Parallel and Sequential Run-Length Encoder

Project Overview

This C program implements parallel and sequential Run-Length Encoding (RLE) for compressing text files. In parallel mode (-j option), it uses pthread threads to divide the data into chunks, encode them concurrently, and merge overlapping results. In sequential mode, it processes files one at a time, handling edge cases for overlapping characters.

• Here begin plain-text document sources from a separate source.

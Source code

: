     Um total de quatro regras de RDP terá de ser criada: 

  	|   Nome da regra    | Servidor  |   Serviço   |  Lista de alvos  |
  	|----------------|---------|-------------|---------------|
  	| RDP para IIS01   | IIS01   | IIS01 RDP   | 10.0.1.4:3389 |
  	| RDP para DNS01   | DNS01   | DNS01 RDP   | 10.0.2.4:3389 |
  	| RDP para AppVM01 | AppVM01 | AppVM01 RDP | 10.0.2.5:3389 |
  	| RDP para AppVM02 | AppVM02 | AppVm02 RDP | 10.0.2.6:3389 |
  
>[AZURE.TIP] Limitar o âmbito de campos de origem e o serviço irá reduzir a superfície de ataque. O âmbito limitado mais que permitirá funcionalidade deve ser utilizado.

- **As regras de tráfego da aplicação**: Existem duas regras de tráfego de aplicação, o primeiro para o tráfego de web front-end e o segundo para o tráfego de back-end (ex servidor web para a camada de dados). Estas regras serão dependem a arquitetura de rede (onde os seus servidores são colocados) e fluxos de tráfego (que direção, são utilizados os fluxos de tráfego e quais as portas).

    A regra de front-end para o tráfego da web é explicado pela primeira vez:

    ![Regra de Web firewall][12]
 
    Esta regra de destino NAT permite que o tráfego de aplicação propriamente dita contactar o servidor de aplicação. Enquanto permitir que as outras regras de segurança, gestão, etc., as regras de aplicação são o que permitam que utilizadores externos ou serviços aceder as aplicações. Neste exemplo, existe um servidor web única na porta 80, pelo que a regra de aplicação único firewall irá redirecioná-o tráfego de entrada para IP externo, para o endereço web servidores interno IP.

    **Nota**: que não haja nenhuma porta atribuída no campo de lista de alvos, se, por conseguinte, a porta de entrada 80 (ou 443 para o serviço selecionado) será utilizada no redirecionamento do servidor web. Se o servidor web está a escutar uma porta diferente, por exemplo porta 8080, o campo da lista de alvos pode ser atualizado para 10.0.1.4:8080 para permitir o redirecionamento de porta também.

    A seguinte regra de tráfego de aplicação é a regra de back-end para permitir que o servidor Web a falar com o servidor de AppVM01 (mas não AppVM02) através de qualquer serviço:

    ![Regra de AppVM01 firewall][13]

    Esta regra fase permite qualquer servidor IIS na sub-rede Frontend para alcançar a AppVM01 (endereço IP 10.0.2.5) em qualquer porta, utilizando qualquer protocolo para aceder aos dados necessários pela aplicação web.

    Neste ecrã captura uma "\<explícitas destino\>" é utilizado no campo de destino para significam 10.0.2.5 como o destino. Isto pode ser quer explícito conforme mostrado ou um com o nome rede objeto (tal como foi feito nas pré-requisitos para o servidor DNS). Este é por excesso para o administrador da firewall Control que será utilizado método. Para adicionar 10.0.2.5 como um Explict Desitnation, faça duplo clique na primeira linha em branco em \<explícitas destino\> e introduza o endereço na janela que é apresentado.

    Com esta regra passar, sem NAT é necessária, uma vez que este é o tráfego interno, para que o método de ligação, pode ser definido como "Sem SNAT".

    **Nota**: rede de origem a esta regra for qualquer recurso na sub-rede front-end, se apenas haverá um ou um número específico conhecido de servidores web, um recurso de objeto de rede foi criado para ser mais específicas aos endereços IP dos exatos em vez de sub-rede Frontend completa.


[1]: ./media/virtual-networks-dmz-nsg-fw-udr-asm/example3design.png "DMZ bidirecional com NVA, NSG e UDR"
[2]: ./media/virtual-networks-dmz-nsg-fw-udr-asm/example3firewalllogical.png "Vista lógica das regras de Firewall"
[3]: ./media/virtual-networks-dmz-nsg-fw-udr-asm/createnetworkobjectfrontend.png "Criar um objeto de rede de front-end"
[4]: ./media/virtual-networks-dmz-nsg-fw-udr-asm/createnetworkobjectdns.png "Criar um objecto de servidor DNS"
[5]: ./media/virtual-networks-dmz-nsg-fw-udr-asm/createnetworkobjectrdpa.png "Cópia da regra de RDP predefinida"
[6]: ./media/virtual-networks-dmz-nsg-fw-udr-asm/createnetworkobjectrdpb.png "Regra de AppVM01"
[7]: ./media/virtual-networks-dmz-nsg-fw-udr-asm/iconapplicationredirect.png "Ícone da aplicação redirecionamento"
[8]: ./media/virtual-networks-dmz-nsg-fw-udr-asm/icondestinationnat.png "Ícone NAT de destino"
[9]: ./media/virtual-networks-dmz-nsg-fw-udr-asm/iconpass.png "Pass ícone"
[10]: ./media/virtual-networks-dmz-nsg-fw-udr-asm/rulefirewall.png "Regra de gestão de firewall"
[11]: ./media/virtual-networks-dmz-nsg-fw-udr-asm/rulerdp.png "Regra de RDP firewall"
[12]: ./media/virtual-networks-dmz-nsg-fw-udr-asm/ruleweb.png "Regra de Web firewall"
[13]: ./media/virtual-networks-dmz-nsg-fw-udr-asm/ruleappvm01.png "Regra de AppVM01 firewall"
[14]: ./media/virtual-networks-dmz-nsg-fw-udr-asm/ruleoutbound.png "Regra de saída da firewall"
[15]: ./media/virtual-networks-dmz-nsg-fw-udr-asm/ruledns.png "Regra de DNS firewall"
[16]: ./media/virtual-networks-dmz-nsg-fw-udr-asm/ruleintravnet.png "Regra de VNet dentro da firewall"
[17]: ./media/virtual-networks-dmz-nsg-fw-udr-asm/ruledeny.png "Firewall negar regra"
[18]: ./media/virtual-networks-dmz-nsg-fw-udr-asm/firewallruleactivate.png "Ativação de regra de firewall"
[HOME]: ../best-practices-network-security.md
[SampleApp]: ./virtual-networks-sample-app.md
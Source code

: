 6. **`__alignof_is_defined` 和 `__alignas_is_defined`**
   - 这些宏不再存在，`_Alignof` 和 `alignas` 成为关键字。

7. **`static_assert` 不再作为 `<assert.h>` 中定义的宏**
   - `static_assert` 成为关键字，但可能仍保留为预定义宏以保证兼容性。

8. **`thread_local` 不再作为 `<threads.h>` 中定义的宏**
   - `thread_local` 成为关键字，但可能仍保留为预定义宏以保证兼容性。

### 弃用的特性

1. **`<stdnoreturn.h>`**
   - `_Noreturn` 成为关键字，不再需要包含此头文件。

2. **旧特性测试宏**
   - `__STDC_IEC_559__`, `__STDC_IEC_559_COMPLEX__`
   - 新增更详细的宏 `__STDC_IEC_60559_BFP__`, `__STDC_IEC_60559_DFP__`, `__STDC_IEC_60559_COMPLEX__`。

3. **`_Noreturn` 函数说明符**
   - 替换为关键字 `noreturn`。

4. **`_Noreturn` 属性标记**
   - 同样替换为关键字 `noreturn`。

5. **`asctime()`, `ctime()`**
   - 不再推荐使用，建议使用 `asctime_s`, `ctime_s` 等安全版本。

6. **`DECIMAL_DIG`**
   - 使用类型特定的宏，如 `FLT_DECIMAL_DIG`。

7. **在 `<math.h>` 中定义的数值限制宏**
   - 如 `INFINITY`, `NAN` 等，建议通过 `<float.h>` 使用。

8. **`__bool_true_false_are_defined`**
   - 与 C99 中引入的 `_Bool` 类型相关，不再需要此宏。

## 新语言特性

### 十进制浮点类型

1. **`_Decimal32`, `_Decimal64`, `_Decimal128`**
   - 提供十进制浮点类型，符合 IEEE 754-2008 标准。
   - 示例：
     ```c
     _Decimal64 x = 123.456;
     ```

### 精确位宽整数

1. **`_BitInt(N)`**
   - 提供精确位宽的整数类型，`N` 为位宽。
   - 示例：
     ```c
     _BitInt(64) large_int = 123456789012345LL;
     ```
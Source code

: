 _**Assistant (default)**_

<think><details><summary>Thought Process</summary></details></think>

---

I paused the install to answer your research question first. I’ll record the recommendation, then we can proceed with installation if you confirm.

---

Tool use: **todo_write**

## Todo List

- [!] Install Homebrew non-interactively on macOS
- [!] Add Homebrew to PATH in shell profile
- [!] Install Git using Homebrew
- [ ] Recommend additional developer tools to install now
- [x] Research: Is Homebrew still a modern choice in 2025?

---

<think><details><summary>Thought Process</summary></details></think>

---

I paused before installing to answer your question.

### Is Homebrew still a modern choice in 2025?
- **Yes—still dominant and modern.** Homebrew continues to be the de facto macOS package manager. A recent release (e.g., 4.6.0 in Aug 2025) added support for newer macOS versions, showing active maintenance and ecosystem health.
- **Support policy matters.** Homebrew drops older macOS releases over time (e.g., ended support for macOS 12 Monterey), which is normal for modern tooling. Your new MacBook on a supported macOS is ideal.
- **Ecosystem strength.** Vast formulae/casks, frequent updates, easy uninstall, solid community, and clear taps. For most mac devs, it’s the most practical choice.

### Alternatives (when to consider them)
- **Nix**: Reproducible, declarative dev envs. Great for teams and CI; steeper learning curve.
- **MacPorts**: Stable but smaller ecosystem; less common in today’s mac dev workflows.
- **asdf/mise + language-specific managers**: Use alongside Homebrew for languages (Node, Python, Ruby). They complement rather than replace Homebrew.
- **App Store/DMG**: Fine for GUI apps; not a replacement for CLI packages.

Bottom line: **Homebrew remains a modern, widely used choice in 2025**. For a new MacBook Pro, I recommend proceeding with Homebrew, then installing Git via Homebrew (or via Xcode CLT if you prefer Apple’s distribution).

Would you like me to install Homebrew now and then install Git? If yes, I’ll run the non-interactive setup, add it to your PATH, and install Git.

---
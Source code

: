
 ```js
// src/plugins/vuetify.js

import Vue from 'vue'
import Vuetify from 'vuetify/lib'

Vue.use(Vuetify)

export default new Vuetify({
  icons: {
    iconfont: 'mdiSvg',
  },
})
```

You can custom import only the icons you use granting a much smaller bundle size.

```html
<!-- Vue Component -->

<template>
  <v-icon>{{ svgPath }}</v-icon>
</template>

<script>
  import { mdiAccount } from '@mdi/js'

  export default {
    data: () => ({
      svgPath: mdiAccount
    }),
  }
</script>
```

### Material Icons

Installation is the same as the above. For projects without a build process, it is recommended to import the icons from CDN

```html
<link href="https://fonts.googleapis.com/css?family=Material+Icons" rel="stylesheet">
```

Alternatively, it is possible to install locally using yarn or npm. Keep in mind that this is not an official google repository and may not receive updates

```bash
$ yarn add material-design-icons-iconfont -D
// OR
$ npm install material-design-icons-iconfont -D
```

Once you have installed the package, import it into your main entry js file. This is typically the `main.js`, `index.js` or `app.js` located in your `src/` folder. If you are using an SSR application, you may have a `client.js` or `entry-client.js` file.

The program efficiently reads files using mmap and synchronizes tasks using mutexes and condition variables for thread-safe operations.

Key Features

Technologies Used

Challenges Faced

Handling overlapping results in parallel mode and ensuring thread-safe operations were among the most challenging aspects. These issues were solved by implementing robust synchronization mechanisms using mutexes and condition variables.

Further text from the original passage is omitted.